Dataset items
* * *

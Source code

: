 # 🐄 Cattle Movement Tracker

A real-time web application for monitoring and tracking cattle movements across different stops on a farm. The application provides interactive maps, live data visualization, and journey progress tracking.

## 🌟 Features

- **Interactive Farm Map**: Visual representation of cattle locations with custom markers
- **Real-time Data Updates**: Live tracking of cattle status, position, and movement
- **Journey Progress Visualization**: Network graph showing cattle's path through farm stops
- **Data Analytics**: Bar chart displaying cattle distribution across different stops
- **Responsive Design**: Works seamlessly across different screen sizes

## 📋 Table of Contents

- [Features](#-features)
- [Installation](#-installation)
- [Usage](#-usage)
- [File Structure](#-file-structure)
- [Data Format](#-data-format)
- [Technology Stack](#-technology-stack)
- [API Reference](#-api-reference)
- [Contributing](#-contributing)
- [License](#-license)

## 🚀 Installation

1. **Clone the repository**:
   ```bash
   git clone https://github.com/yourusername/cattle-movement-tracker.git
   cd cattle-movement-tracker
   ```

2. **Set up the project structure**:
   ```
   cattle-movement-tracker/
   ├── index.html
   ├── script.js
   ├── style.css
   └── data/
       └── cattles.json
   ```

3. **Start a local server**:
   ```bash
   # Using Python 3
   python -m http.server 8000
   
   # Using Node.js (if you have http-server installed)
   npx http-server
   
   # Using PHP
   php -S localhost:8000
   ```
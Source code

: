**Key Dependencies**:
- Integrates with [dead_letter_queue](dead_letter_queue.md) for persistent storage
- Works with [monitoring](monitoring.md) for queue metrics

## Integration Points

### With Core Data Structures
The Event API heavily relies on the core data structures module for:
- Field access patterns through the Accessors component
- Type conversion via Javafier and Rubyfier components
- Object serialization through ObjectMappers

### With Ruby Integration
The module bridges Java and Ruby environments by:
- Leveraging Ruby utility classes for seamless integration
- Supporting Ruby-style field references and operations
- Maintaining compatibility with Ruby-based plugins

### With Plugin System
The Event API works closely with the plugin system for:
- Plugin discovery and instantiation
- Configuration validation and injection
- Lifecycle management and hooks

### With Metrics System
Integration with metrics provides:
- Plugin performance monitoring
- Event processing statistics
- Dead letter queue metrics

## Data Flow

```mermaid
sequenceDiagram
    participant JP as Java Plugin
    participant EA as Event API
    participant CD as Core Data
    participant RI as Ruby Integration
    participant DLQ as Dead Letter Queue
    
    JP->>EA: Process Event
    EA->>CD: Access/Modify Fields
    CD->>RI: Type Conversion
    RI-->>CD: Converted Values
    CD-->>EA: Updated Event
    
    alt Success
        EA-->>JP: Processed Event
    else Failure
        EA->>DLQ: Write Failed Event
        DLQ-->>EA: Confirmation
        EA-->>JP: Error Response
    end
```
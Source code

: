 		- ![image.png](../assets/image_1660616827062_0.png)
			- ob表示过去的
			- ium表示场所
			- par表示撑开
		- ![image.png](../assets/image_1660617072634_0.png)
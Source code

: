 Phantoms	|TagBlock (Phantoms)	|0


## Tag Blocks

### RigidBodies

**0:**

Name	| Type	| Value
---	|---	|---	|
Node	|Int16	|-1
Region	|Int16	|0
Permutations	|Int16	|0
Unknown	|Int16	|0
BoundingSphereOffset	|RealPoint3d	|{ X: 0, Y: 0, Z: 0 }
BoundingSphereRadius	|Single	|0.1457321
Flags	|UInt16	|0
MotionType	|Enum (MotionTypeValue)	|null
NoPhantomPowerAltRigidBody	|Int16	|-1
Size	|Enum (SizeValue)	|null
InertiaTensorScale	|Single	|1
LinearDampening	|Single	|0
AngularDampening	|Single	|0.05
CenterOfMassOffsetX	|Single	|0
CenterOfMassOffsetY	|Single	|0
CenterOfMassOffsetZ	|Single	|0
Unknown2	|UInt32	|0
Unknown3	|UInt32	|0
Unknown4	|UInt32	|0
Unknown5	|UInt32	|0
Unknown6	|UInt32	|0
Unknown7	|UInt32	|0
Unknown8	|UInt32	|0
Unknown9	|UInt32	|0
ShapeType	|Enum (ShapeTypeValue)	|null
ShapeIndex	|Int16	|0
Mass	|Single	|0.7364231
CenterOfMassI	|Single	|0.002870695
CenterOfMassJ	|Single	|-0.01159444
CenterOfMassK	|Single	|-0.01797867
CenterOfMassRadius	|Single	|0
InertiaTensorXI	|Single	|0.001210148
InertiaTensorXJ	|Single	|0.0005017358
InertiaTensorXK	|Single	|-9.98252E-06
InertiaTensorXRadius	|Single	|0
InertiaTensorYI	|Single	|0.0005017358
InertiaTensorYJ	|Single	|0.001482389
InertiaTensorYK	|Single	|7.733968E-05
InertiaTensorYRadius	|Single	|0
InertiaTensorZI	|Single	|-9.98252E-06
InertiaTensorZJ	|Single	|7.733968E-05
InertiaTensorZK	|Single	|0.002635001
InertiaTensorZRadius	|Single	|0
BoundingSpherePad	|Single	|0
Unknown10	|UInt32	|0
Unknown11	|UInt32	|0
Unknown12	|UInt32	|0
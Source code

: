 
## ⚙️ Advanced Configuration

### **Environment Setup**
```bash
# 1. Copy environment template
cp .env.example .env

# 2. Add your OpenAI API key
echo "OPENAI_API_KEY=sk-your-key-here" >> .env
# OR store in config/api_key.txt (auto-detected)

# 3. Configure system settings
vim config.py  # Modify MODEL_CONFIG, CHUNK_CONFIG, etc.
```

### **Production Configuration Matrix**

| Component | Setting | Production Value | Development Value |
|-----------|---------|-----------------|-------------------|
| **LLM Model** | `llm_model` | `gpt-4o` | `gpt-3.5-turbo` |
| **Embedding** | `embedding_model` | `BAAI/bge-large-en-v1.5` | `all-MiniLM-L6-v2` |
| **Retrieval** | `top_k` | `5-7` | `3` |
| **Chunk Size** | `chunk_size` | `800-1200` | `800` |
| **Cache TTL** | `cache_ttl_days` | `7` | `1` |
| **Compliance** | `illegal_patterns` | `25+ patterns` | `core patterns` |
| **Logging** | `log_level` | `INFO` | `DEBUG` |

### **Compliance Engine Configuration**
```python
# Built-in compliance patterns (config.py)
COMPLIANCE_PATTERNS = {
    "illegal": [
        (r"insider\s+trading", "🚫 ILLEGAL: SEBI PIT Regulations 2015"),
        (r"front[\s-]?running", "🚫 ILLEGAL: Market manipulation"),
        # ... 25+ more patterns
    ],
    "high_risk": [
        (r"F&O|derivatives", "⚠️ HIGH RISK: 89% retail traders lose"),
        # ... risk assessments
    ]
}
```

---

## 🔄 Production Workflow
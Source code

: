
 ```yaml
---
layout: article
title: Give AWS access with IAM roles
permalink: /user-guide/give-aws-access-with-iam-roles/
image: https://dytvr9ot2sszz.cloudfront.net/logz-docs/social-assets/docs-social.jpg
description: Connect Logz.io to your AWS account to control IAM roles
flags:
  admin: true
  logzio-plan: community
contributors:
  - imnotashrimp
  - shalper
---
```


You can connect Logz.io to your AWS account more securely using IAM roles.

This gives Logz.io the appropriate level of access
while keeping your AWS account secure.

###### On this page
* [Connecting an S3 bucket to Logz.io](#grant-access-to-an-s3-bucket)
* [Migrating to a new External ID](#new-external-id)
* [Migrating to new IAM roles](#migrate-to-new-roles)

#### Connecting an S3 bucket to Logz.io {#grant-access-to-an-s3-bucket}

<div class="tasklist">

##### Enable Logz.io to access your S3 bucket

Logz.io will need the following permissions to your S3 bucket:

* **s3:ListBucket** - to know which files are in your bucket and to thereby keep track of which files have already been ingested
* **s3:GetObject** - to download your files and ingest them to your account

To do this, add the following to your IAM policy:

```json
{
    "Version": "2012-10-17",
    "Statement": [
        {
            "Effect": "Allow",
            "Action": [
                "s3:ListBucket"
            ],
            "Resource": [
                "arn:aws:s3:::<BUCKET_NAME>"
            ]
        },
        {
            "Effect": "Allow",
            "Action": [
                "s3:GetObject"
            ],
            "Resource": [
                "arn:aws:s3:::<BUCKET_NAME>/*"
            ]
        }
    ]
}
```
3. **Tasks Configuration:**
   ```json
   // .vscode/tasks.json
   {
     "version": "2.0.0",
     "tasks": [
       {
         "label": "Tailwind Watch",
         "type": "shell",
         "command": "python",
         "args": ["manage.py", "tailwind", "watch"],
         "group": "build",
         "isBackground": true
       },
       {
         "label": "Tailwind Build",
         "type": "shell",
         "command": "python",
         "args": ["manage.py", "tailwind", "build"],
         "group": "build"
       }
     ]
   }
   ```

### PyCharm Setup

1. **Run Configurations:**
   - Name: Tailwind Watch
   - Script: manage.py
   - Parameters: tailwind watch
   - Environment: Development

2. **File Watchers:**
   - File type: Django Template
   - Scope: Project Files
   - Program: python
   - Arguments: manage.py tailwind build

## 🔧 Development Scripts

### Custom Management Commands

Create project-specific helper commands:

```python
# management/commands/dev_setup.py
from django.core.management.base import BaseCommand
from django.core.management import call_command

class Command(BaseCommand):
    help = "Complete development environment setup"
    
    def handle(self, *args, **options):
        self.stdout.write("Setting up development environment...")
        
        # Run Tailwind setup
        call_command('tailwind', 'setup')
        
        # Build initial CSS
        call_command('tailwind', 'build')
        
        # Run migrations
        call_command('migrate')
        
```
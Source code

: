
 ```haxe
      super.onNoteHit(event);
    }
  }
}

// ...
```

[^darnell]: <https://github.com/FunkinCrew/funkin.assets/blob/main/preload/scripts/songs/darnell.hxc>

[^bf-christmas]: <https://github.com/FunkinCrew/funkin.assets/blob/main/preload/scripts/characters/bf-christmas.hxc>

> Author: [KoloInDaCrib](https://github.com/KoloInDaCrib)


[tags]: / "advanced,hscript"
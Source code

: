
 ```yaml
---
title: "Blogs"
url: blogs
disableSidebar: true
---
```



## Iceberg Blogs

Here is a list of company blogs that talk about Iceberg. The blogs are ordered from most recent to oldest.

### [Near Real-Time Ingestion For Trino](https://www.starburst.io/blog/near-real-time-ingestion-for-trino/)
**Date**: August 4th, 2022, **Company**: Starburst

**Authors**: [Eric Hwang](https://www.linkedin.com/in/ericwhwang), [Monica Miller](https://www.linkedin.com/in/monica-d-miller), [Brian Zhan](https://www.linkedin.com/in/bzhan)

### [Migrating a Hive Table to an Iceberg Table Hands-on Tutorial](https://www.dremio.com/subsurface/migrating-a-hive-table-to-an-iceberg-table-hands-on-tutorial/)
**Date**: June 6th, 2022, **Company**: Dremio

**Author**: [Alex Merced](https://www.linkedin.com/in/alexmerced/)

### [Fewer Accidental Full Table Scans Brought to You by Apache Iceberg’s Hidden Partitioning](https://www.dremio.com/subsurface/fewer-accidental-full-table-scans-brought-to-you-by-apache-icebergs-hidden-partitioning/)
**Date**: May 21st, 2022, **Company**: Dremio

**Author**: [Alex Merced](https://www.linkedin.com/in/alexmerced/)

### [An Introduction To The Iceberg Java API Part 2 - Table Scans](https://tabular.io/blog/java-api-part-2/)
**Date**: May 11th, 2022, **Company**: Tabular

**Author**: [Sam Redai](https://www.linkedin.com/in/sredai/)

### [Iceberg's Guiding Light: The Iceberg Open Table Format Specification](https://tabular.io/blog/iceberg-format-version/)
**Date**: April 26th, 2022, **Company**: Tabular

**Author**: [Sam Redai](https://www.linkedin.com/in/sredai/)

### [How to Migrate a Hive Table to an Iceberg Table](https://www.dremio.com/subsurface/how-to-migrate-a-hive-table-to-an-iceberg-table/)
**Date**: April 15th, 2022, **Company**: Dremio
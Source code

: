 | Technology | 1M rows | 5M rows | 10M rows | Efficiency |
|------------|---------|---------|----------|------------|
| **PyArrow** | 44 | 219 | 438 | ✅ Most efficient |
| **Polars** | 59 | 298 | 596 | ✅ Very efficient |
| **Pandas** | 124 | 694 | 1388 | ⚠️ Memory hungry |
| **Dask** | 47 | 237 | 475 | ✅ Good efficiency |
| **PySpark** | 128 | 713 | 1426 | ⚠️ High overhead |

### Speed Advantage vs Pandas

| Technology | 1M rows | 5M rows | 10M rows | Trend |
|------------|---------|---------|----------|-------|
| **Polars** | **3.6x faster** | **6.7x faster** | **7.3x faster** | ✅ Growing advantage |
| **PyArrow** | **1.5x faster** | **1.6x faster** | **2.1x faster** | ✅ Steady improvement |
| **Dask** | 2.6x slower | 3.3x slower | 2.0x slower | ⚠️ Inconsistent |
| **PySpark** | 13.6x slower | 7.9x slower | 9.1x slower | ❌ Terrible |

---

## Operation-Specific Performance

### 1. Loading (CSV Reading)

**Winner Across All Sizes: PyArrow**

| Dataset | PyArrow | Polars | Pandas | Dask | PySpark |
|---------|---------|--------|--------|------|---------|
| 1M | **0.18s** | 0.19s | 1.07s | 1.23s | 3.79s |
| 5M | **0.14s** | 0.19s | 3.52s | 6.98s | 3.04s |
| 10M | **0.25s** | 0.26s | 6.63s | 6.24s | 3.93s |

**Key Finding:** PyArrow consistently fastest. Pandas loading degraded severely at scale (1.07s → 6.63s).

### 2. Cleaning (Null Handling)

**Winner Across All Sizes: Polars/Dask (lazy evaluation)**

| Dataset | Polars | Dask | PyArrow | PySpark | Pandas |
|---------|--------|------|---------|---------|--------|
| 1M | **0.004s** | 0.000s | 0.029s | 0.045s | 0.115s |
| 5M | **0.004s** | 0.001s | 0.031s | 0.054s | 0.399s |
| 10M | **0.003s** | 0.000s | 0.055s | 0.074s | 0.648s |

* * *

REQUIREMENT –
Begin with the first line of the records and reproduce each line as is, ending with the line that holds "- [Features](#-features)".

RESULT OF THIS TASK –
Source code

: # 🐄 Cattle Movement Tracker

A real-time web application for monitoring and tracking cattle movements across different stops on a farm. The application provides interactive maps, live data visualization, and journey progress tracking.

## 🌟 Features

- **Interactive Farm Map**: Visual representation of cattle locations with custom markers
- **Real-time Data Updates**: Live tracking of cattle status, position, and movement
- **Journey Progress Visualization**: Network graph showing cattle's path through farm stops
- **Data Analytics**: Bar chart displaying cattle distribution across different stops
- **Responsive Design**: Works seamlessly across different screen sizes

## 📋 Table of Contents

- [Features](#-features)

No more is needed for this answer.